Im Dezember 1843 traf der Rat der Hansestadt Hamburg eine weitblickende Entscheidung: „Es wird beabsichtigt, das zur Versorgung der Stadt nöthige Wasser aus dem Elbstrome zu entnehmen, weil dieses Wasser von chemisch damit verbundenen Substanzen freier ist als das Wasser der Flüsse Alster und Bille.“

140 Jahre nach Inbetriebnahme der ältesten zentralen Trinkwasserversorgung auf dem Kontinent ist aus dem Elbstrom ein „Vorfluter“ für Industrie- und Hausabwässer geworden, der Jahr für Jahr Zehntausende von Tonnen Quecksilber, Cadmium, Blei, chlorierte Kohlenwasserstoffe, Nitrate, Cyanide, Öl und Pestizide auf dem Weg von der CSSR über die DDR bis in die Deutsche Bucht transportiert, wo der Meeresboden sich in eine Giftmülldeponie verwandelt hat.

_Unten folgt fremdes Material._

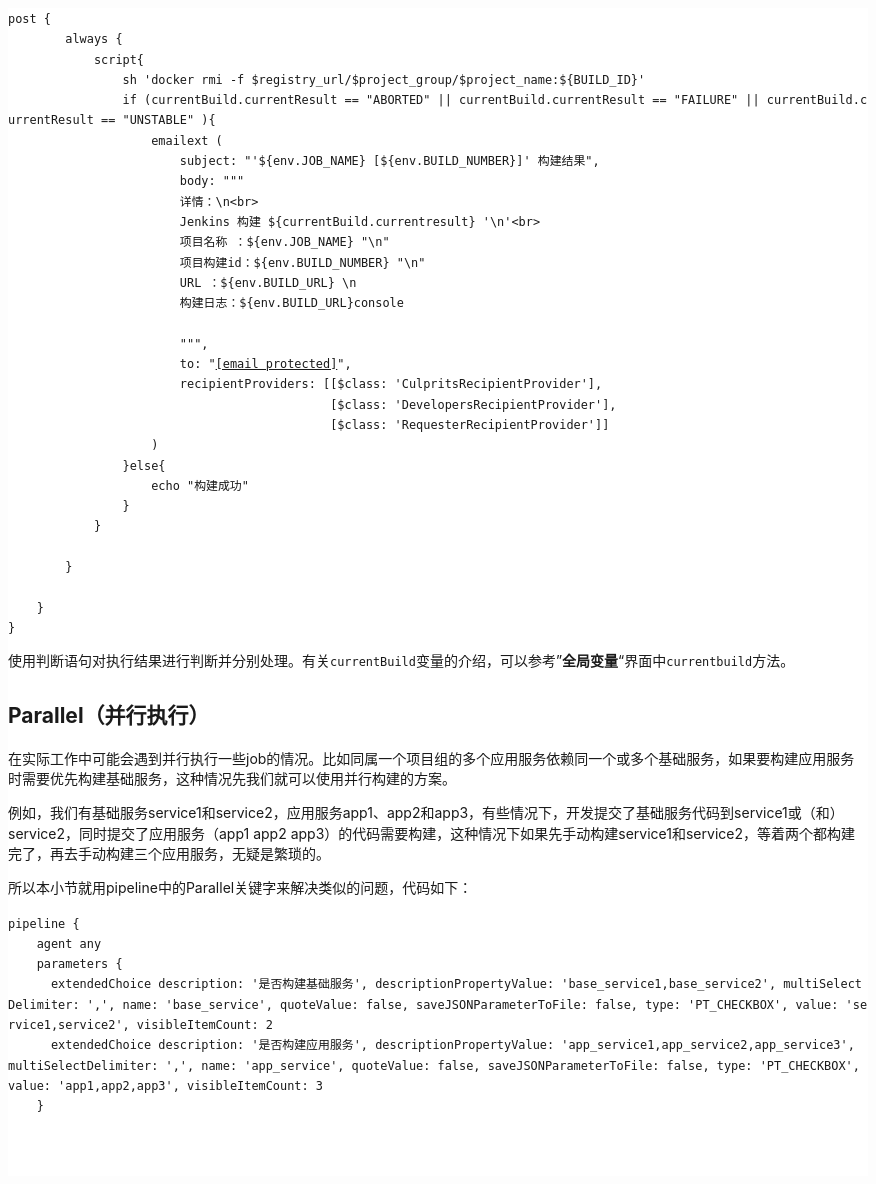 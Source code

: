 <pre><code>post {
        always {
            script{
                sh 'docker rmi -f $registry_url/$project_group/$project_name:${BUILD_ID}'
                if (currentBuild.currentResult == &quot;ABORTED&quot; || currentBuild.currentResult == &quot;FAILURE&quot; || currentBuild.currentResult == &quot;UNSTABLE&quot; ){
                    emailext (
                        subject: &quot;'${env.JOB_NAME} [${env.BUILD_NUMBER}]' 构建结果&quot;,
                        body: &quot;&quot;&quot;
                        详情：\n&lt;br&gt;
                        Jenkins 构建 ${currentBuild.currentresult} '\n'&lt;br&gt;
                        项目名称 ：${env.JOB_NAME} &quot;\n&quot;
                        项目构建id：${env.BUILD_NUMBER} &quot;\n&quot;
                        URL ：${env.BUILD_URL} \n
                        构建日志：${env.BUILD_URL}console

                        &quot;&quot;&quot;,
                        to: &quot;<a href="/cdn-cgi/l/email-protection" class="__cf_email__" data-cfemail="a6dededee6dededecb88c5c9cb">[email&#160;protected]</a>&quot;,  
                        recipientProviders: [[$class: 'CulpritsRecipientProvider'],
                                             [$class: 'DevelopersRecipientProvider'],
                                             [$class: 'RequesterRecipientProvider']]
                    )
                }else{
                    echo &quot;构建成功&quot;
                }
            }

        }

    }
}
</code></pre>

<p>使用判断语句对执行结果进行判断并分别处理。有关<code>currentBuild</code>变量的介绍，可以参考&rdquo;<strong>全局变量</strong>&ldquo;界面中<code>currentbuild</code>方法。</p>

<h2 id="parallel-并行执行">Parallel（并行执行）</h2>

<p>在实际工作中可能会遇到并行执行一些job的情况。比如同属一个项目组的多个应用服务依赖同一个或多个基础服务，如果要构建应用服务时需要优先构建基础服务，这种情况先我们就可以使用并行构建的方案。</p>

<p>例如，我们有基础服务service1和service2，应用服务app1、app2和app3，有些情况下，开发提交了基础服务代码到service1或（和）service2，同时提交了应用服务（app1 app2 app3）的代码需要构建，这种情况下如果先手动构建service1和service2，等着两个都构建完了，再去手动构建三个应用服务，无疑是繁琐的。</p>

<p>所以本小节就用pipeline中的Parallel关键字来解决类似的问题，代码如下：</p>

<pre><code>pipeline {
    agent any
    parameters {
      extendedChoice description: '是否构建基础服务', descriptionPropertyValue: 'base_service1,base_service2', multiSelectDelimiter: ',', name: 'base_service', quoteValue: false, saveJSONParameterToFile: false, type: 'PT_CHECKBOX', value: 'service1,service2', visibleItemCount: 2
      extendedChoice description: '是否构建应用服务', descriptionPropertyValue: 'app_service1,app_service2,app_service3', multiSelectDelimiter: ',', name: 'app_service', quoteValue: false, saveJSONParameterToFile: false, type: 'PT_CHECKBOX', value: 'app1,app2,app3', visibleItemCount: 3
    }

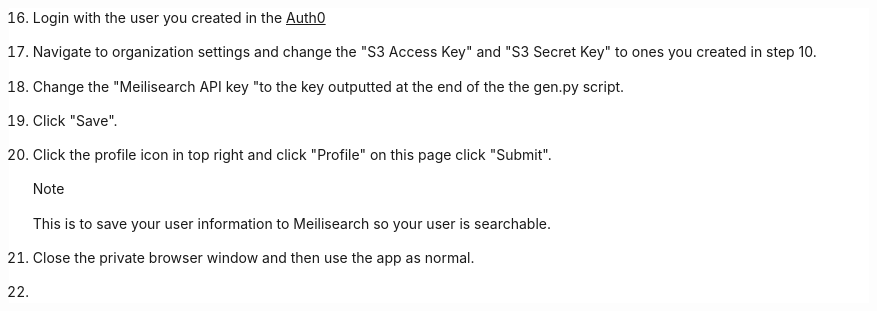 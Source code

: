16.  Login with the user you created in the [Auth0](#auth0)

17. Navigate to organization settings and change the "S3 Access Key" and "S3 Secret Key" to ones you created in step 10.

18. Change the "Meilisearch API key "to the key outputted at the end of the the gen.py script.

19.  Click "Save".

20. Click the profile icon in top right and click "Profile" on this page click "Submit".
    
    > [!NOTE]
    > 
    > This is to save your user information to Meilisearch so your user is searchable.

21.  Close the private browser window and then use the app as normal.

22.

Hamburgs weitblickende Stadtväter haben inzwischen dafür gesorgt, daß 80 Prozent des Trinkwassers aus tiefliegendem, sauberen Grundwasser gewonnen werden. Doch schon drohen neue Gefahren. Pestizide, Herbizide und Insektizide, insgesamt etwa hundert wassergefährdende Pflanzenschutzmittel, sind bislang im Grundwasser der Bundesrepublik nachgewiesen worden. Die Flucht in die letzten großen unterirdischen Wasserreservoirs hat längst begonnen.

900.000 Kilometer Abwasserkanäle im Zustand des Verfalls

Als der Autor eines Artikels Über die öffentliche Reinlichkeit in den Städten im Jahre 1857 versprach, Beiträge zur Besserung gegen „verderbliche Ausdünstungen“ in den Straßen Deutschlands zu liefern, konnte er nicht ahnen, daß zum Ende des folgenden Jahrhunderts fast vier Milliarden Kubikmeter Abwasser pro Jahr durch ein Kanalnetz von 900.000 Kilometer Länge rauschen würden. Erst recht nicht, daß „nur ein Bruchteil der Abwasserinhaltsstoffe beschrieben werden kann“, wie der Leiter des Düsseldorfer Wasserbauamtes meint.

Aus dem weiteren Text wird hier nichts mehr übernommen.